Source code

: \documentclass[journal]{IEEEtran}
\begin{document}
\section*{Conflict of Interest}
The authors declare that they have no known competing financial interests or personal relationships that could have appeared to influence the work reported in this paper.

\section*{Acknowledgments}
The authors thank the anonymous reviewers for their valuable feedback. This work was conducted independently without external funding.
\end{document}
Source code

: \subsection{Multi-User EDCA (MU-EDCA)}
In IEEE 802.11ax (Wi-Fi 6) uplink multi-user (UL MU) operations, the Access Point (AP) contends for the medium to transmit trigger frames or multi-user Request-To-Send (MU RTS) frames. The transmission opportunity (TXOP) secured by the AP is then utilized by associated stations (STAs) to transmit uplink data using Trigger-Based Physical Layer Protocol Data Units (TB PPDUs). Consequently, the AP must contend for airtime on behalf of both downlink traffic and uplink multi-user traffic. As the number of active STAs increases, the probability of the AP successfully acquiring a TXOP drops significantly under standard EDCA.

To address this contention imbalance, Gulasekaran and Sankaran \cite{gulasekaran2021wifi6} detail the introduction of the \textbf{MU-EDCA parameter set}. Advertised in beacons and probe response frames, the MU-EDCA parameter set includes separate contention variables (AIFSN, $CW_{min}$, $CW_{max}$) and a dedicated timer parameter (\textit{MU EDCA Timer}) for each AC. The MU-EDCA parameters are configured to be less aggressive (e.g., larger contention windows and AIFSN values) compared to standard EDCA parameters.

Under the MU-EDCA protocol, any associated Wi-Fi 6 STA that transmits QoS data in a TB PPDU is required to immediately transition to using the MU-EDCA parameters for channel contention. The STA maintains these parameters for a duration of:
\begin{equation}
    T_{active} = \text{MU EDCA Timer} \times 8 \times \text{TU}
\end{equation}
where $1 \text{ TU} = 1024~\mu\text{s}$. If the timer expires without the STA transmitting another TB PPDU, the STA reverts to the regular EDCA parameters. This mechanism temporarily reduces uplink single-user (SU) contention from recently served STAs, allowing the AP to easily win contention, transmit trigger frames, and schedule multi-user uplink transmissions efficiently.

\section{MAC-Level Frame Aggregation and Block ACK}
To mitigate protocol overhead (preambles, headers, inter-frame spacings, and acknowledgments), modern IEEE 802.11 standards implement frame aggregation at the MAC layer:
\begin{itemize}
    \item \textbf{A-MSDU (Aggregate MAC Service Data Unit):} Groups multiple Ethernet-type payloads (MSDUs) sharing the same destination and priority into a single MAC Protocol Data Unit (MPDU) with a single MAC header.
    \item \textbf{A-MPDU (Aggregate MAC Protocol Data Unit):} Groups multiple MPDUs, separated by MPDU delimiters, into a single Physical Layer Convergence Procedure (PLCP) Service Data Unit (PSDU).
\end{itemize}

====

Exercise objective: Starting at the first line of the entries above, please extract each line up to and including the line with "To address this", unchanged, and add nothing.

Result for this task:
Source code

: \documentclass[journal]{IEEEtran}
\begin{document}
\section*{Conflict of Interest}
The authors declare that they have no known competing financial interests or personal relationships that could have appeared to influence the work reported in this paper.

\section*{Acknowledgments}
The authors thank the anonymous reviewers for their valuable feedback. This work was conducted independently without external funding.
\end{document}
Source code

: \subsection{Multi-User EDCA (MU-EDCA)}
In IEEE 802.11ax (Wi-Fi 6) uplink multi-user (UL MU) operations, the Access Point (AP) contends for the medium to transmit trigger frames or multi-user Request-To-Send (MU RTS) frames. The transmission opportunity (TXOP) secured by the AP is then utilized by associated stations (STAs) to transmit uplink data using Trigger-Based Physical Layer Protocol Data Units (TB PPDUs). Consequently, the AP must contend for airtime on behalf of both downlink traffic and uplink multi-user traffic. As the number of active STAs increases, the probability of the AP successfully acquiring a TXOP drops significantly under standard EDCA.

To address this contention imbalance, Gulasekaran and Sankaran \cite{gulasekaran2021wifi6} detail the introduction of the \textbf{MU-EDCA parameter set}. Advertised in beacons and probe response frames, the MU-EDCA parameter set includes separate contention variables (AIFSN, $CW_{min}$, $CW_{max}$) and a dedicated timer parameter (\textit{MU EDCA Timer}) for each AC. The MU-EDCA parameters are configured to be less aggressive (e.g., larger contention windows and AIFSN values) compared to standard EDCA parameters.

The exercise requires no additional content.